Work required:
I need the lines below from the one with "Cope, J.M., and Hamel, O.S." down to the one with "Council, P.F.M. 2023." reproduced exactly, both ends included, and nothing else.

Dataset entries

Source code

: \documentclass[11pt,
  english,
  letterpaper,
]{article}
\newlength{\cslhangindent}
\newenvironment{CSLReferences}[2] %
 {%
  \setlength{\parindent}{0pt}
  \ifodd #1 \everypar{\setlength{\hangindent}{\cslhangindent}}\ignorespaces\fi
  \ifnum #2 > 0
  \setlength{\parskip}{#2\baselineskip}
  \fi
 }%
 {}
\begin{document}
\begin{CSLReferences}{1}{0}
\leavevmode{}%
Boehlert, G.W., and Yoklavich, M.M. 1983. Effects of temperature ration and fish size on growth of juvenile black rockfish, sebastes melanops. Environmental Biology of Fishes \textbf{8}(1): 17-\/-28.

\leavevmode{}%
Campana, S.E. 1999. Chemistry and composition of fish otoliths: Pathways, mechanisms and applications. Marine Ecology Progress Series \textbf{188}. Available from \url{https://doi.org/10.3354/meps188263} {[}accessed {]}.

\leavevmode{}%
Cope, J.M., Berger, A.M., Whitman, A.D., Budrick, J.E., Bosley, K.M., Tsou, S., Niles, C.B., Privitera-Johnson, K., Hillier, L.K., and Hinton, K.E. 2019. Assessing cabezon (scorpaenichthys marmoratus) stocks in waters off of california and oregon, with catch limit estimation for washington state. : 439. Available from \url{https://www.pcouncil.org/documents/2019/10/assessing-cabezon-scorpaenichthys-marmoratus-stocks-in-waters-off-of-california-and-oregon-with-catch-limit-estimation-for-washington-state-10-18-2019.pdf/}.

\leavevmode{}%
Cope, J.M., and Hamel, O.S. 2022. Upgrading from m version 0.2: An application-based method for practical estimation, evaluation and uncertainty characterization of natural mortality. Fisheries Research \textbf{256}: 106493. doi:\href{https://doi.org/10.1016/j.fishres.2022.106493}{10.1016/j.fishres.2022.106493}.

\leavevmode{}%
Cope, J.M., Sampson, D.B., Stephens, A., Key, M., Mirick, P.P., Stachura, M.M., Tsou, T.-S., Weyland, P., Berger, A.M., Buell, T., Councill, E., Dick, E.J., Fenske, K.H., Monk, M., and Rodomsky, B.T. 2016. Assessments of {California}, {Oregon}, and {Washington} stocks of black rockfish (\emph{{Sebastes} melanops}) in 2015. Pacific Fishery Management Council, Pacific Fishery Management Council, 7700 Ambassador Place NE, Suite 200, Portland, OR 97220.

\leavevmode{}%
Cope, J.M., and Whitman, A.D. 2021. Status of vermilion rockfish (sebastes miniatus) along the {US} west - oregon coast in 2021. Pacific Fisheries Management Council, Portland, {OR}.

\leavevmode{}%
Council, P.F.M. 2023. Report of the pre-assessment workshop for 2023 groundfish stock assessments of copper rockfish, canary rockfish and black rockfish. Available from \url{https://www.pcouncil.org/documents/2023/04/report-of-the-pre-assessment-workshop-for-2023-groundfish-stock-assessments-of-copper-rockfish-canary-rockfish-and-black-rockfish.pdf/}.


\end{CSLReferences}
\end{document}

Solution for this problem:
Cope, J.M., and Hamel, O.S. 2022. Upgrading from m version 0.2: An application-based method for practical estimation, evaluation and uncertainty characterization of natural mortality. Fisheries Research \textbf{256}: 106493. doi:\href{https://doi.org/10.1016/j.fishres.2022.106493}{10.1016/j.fishres.2022.106493}.

\leavevmode{}%
Cope, J.M., Sampson, D.B., Stephens, A., Key, M., Mirick, P.P., Stachura, M.M., Tsou, T.-S., Weyland, P., Berger, A.M., Buell, T., Councill, E., Dick, E.J., Fenske, K.H., Monk, M., and Rodomsky, B.T. 2016. Assessments of {California}, {Oregon}, and {Washington} stocks of black rockfish (\emph{{Sebastes} melanops}) in 2015. Pacific Fishery Management Council, Pacific Fishery Management Council, 7700 Ambassador Place NE, Suite 200, Portland, OR 97220.

\leavevmode{}%
Cope, J.M., and Whitman, A.D. 2021. Status of vermilion rockfish (sebastes miniatus) along the {US} west - oregon coast in 2021. Pacific Fisheries Management Council, Portland, {OR}.

\leavevmode{}%
Council, P.F.M. 2023. Report of the pre-assessment workshop for 2023 groundfish stock assessments of copper rockfish, canary rockfish and black rockfish. Available from \url{https://www.pcouncil.org/documents/2023/04/report-of-the-pre-assessment-workshop-for-2023-groundfish-stock-assessments-of-copper-rockfish-canary-rockfish-and-black-rockfish.pdf/}.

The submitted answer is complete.